Um an das Geld zur Finanzierung seiner Forschung zu kommen, dachte sich der Wissenschaftler Post einen PR-Gag aus. Er trat zusammen mit einem Ferkel in einer TV-Show auf, warb dort für sein Projekt und um Sponsoren. Ein steinreicher Niederländer meldete sich. Er finanziert nun die Forschungen des Wissenschaftlers. Denn die Haager Regierung muss in diesen Krisenzeiten sparen. Sie hat alle bisherigen Subventionen für das Maastrichter Hamburger-Projekt gestrichen. Wer der reiche Holländer ist, der die Entwicklung finanziert, darf Post nicht verraten. "Ich kenne ihn, ich weiß, wer es ist, habe aber mein Ehrenwort gegeben, dass ich seinen Namen nicht verrate, solange das Projekt nicht abgeschlossen ist." Wenn das Projekt im kommenden Jahr erfolgreich beendet ist, dann wäre das möglicherweise der große Durchbruch zur Herstellung von derartigem Fleisch im Labor.

Gelänge dies, dann wäre das ein Durchbruch bei der alternativen Versorgung der Menschen mit Fleisch. Denn die Ernährungs- und Landwirtschaftsorganisation der Vereinten Nationen FAO geht davon aus, dass sich die Fleischnachfrage auf der Welt bis zum Jahr 2050 verdoppeln wird. Würde aber das Fleisch zum Konsum auch in 40 Jahren noch so produziert wie heute, dann hätte das nach Ansicht der FAO verheerende Folgen für die Umwelt, weil die Fleischindustrie eine energieintensive Industrie mit einem sehr hohen Kohlendioxidausstoß ist.

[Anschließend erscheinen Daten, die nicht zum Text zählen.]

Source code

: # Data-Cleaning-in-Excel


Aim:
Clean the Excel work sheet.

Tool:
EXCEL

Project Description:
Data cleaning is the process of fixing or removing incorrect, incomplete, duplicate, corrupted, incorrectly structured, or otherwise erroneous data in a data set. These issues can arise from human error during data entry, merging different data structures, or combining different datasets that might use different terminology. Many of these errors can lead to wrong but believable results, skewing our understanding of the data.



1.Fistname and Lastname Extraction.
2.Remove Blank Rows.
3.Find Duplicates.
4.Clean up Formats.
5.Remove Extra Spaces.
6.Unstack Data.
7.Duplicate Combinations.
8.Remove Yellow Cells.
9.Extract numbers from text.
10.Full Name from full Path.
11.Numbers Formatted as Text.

Die Produktion von Laborfleisch wäre also ein Beitrag zum Umweltschutz, aber auch zum Tierschutz. Sie könnte das Ende der Massentierhaltung einleiten. Denn die Stammzellen zur künstlichen Fleischproduktion können von lebenden und von toten Tieren stammen. Und nicht nur von Rindern, sondern auch von Hühnern, Schweinen, im Prinzip von allen Tieren.

Doch wie schmeckt es? "Wenn wir Rindfleisch im Labor aus Stammzellen von Rindern herstellen, müsste es auch wie Rindfleisch schmecken", meint Mark Post. So ganz sicher ist er sich aber auch nicht. "Wissen werden wir das erst, wenn wir demnächst in einen Hamburger beißen, der mit Laborfleisch zubereitet wurde."